THE Global Justice Movement Website

THE Global Justice Movement Website
This is the "Global Justice Movement" (dot org) we refer to in the title of this blog.

Tuesday, October 6, 2015

The REAL Problem With Socialism, II: The Substance Trick


Yesterday, consistent with our claim that socialism is one thing under many names, we explained how, by constantly changing definitions, socialists change the outward form of socialism, but leave the substance — the abolition of private property — absolutely inviolate.  The problem is that by constantly changing definitions, we have a hard time pinning down the basic theory that makes socialism ultimately an in- or non-human system.

Leo XIII: the chief tenet of socialism: common ownership.
As both Karl Marx and Pope Leo XIII pointed out, socialism is best defined by its chief characteristic, the abolition of private property.  As we’ve seen, however, socialists are adept at slithering out of that definition simply by redefining basic terms.  That’s why we need to look at the substance of the problem, not the form, to discern the theory that makes socialism unpalatable.  And if you thought yesterday was bad, hang on.  This ride is going to be even rougher.

The fundamental error of socialism — the substance that trumps its many forms — is the fixed belief that the collective (by whatever name you choose to call it) has rights that individual human beings do not.  In atheistic socialism, rights that the collective have are either self-generated, or are created by the members of the collective as expedients.  In religious socialism, God grants rights to the collective.

We’ll deal with the atheists first.  Can anything or anyone self-generate anything?  No.  We realize that’s a bit short, but we’ve never seen any argument or proof advanced that anything created itself.  Even God is described as “uncreated” and thus not “self-created.”  Efforts of atheists to be witty by saying that man created God in man’s own image acknowledge the principle that nothing — not even God — can create itself.  Something can only be created, or be uncreated.  There is no middle ground.

What about the theory that the members of the collective joined together and created rights that they then vested in the collective?  The same problem exists.  Where did the members of the collective get the rights that they then vested in the collective?  They couldn’t self-generate or create them, for nothing can generate itself, not even God.

"Your argument is circular.  Stop it."
Thus, the atheist argument for socialism falls apart because it is a circular argument, a logical fallacy.  It violates the first principle of reason, that nothing can both “be” and “not be” at the same time under the same conditions.  Nothing can both be logical and illogical at the same time.

The deist socialist claim is a little (okay, a lot) more complex to refute, because it does acknowledge the fundamental truth that all things ultimately come from God.  This is true . . . ultimately.

To refute religious socialism, we start with the assumption that God is the Supreme Being, omnipotent and omniscient.  He knows everything.  Yes, everything.

Ponder that for a moment.  As the Creator, God.  Knows.  Everything.  He knows it in such minute detail that no human being could ever even approach God’s level of knowing.  He knows everything — except Himself — fully, completely, and objectively from direct observation.  He doesn’t have to say to Himself, “This is a chair.  It has these general characteristics.  Therefore I can include in the class of ‘chair’ all things that have these general characteristics.”  No, God doesn’t have to stop and figure out whether a thing is a thing.  He already knows with a certainty that no human being can ever approach.

There is only one thing of which God does not have full and objective knowledge: Himself.  Even there, however, His “speculative knowledge” (that which is attained by the use of reason) is absolutely perfect and full, and is indistinguishable from objective knowledge.  God is not like us.  He is perfect and cannot make mistakes in His reasoning (speculative knowledge) or anything else.

"Cheese whiz, guys, can't you get it?
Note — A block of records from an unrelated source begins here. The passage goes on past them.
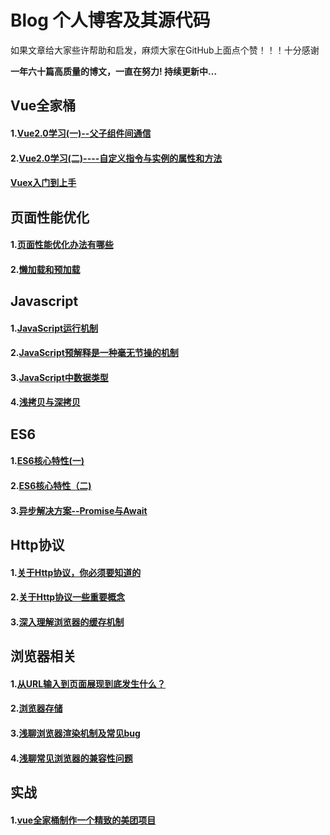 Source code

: # Blog 个人博客及其源代码
如果文章给大家些许帮助和启发，麻烦大家在GitHub上面点个赞！！！十分感谢

**一年六十篇高质量的博文，一直在努力! 持续更新中...**  
## Vue全家桶
#### 1.[Vue2.0学习(一)--父子组件间通信](https://github.com/ljianshu/Blog/blob/master/Vue2.0%E5%AD%A6%E4%B9%A0(%E4%B8%80)--%E7%88%B6%E5%AD%90%E7%BB%84%E4%BB%B6%E9%97%B4%E9%80%9A%E4%BF%A1.md)
#### 2.[Vue2.0学习(二)----自定义指令与实例的属性和方法](https://github.com/ljianshu/Blog/blob/master/Vue2.0%E5%AD%A6%E4%B9%A0(%E4%BA%8C)----%E8%87%AA%E5%AE%9A%E4%B9%89%E6%8C%87%E4%BB%A4%E4%B8%8E%E5%AE%9E%E4%BE%8B%E7%9A%84%E5%B1%9E%E6%80%A7%E5%92%8C%E6%96%B9%E6%B3%95.md)

#### [Vuex入门到上手](https://github.com/ljianshu/Blog/blob/master/Vuex%E5%85%A5%E9%97%A8%E5%88%B0%E4%B8%8A%E6%89%8B.md)


## 页面性能优化
#### 1.[页面性能优化办法有哪些](https://github.com/ljianshu/Blog/blob/master/%E9%A1%B5%E9%9D%A2%E6%80%A7%E8%83%BD%E4%BC%98%E5%8C%96%E5%8A%9E%E6%B3%95%E6%9C%89%E5%93%AA%E4%BA%9B%3F.md)
#### 2.[懒加载和预加载](https://github.com/ljianshu/Blog/blob/master/%E6%87%92%E5%8A%A0%E8%BD%BD%E5%92%8C%E9%A2%84%E5%8A%A0%E8%BD%BD.md)

## Javascript
#### 1.[JavaScript运行机制](https://github.com/ljianshu/Blog/blob/master/JavaScript%E8%BF%90%E8%A1%8C%E6%9C%BA%E5%88%B6.md)
#### 2.[JavaScript预解释是一种毫无节操的机制](https://github.com/ljianshu/Blog/blob/master/JavaScript%E9%A2%84%E8%A7%A3%E9%87%8A%E6%98%AF%E4%B8%80%E7%A7%8D%E6%AF%AB%E6%97%A0%E8%8A%82%E6%93%8D%E7%9A%84%E6%9C%BA%E5%88%B6.md)
#### 3.[JavaScript中数据类型](https://github.com/ljianshu/Blog/blob/master/JavaScript%E4%B8%AD%E6%95%B0%E6%8D%AE%E7%B1%BB%E5%9E%8B.md)
#### 4.[浅拷贝与深拷贝](https://github.com/ljianshu/Blog/blob/master/%E6%B5%85%E6%8B%B7%E8%B4%9D%E4%B8%8E%E6%B7%B1%E6%8B%B7%E8%B4%9D.md)
## ES6
#### 1.[ES6核心特性(一)](https://github.com/ljianshu/Blog/blob/master/ES6%E6%A0%B8%E5%BF%83%E7%89%B9%E6%80%A7%EF%BC%88%E4%B8%80.md)
#### 2.[ES6核心特性（二)](https://github.com/ljianshu/Blog/blob/master/ES6%E6%A0%B8%E5%BF%83%E7%89%B9%E6%80%A7%EF%BC%88%E4%BA%8C.md)
#### 3.[异步解决方案--Promise与Await](https://github.com/ljianshu/Blog/blob/master/%E5%BC%82%E6%AD%A5%E8%A7%A3%E5%86%B3%E6%96%B9%E6%A1%88--Promise%E4%B8%8EAwait.md)
## Http协议
#### 1.[关于Http协议，你必须要知道的](https://github.com/ljianshu/Blog/blob/master/%E5%85%B3%E4%BA%8EHttp%E5%8D%8F%E8%AE%AE%EF%BC%8C%E4%BD%A0%E5%BF%85%E9%A1%BB%E8%A6%81%E7%9F%A5%E9%81%93%E7%9A%84.md)
#### 2.[关于Http协议一些重要概念](https://github.com/ljianshu/Blog/blob/master/%E5%85%B3%E4%BA%8EHttp%E5%8D%8F%E8%AE%AE%E4%B8%80%E4%BA%9B%E9%87%8D%E8%A6%81%E6%A6%82%E5%BF%B5.md)
#### 3.[深入理解浏览器的缓存机制](https://github.com/ljianshu/Blog/blob/master/%E6%B7%B1%E5%85%A5%E7%90%86%E8%A7%A3%E6%B5%8F%E8%A7%88%E5%99%A8%E7%9A%84%E7%BC%93%E5%AD%98%E6%9C%BA%E5%88%B6.md)


## 浏览器相关
#### 1.[从URL输入到页面展现到底发生什么？](https://github.com/ljianshu/Blog/blob/master/%E4%BB%8EURL%E8%BE%93%E5%85%A5%E5%88%B0%E9%A1%B5%E9%9D%A2%E5%B1%95%E7%8E%B0%E5%88%B0%E5%BA%95%E5%8F%91%E7%94%9F%E4%BB%80%E4%B9%88%EF%BC%9F.md)
#### 2.[浏览器存储](https://github.com/ljianshu/Blog/blob/master/%E6%B5%8F%E8%A7%88%E5%99%A8%E5%AD%98%E5%82%A8.md)
#### 3.[浅聊浏览器渲染机制及常见bug](https://github.com/ljianshu/Blog/blob/master/%E6%B5%85%E8%81%8A%E6%B5%8F%E8%A7%88%E5%99%A8%E6%B8%B2%E6%9F%93%E6%9C%BA%E5%88%B6%E5%8F%8A%E5%B8%B8%E8%A7%81bug.md)
#### 4.[浅聊常见浏览器的兼容性问题](https://github.com/ljianshu/Blog/blob/master/%E6%B5%85%E8%81%8A%E5%B8%B8%E8%A7%81%E6%B5%8F%E8%A7%88%E5%99%A8%E7%9A%84%E5%85%BC%E5%AE%B9%E6%80%A7%E9%97%AE%E9%A2%98.md)

## 实战
#### 1.[vue全家桶制作一个精致的美团项目](https://github.com/ljianshu/Blog/blob/master/%5Bvue%E5%85%A8%E5%AE%B6%E6%A1%B6%5D%E5%88%B6%E4%BD%9C%E4%B8%80%E4%B8%AA%E7%B2%BE%E8%87%B4%E7%9A%84%E7%BE%8E%E5%9B%A2%E9%A1%B9%E7%9B%AE.md)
I made you, I know you!"
So, how do we human beings get along, not being able to know everything, or (in comparison with God) even the tiniest bit of the smallest part of the minutest piece of everything?  We are not perfect, and can make mistakes.  Also, we’re not omniscient, and cannot know everything by objective observation.

Not being infinitely perfect (but infinitely perfectible), we human beings need a crutch to grasp even a working knowledge of things that God knows without having to bother with reason.  This “crutch” is called “abstraction.”  We human beings observe, form ideas, experiment, correct those ideas, and finally create an “ideal,” an abstraction or generalization that allows us to function in a world that we can never fully understand or know.

Again, God does not do this.  He doesn’t have to.  He is a “necessary being,” and all that He does is, by definition, necessary.  He does nothing that is not necessary.  Since He does not need to abstract — keep in mind that even His speculative knowledge of Himself is absolutely perfect and indistinguishable from objective knowledge — God, of course, does not abstract.  Period.  End of story.

Are you ready for the obvious conclusion?  Religious socialists claim that God grants rights to the collective that He does not grant to individual human beings.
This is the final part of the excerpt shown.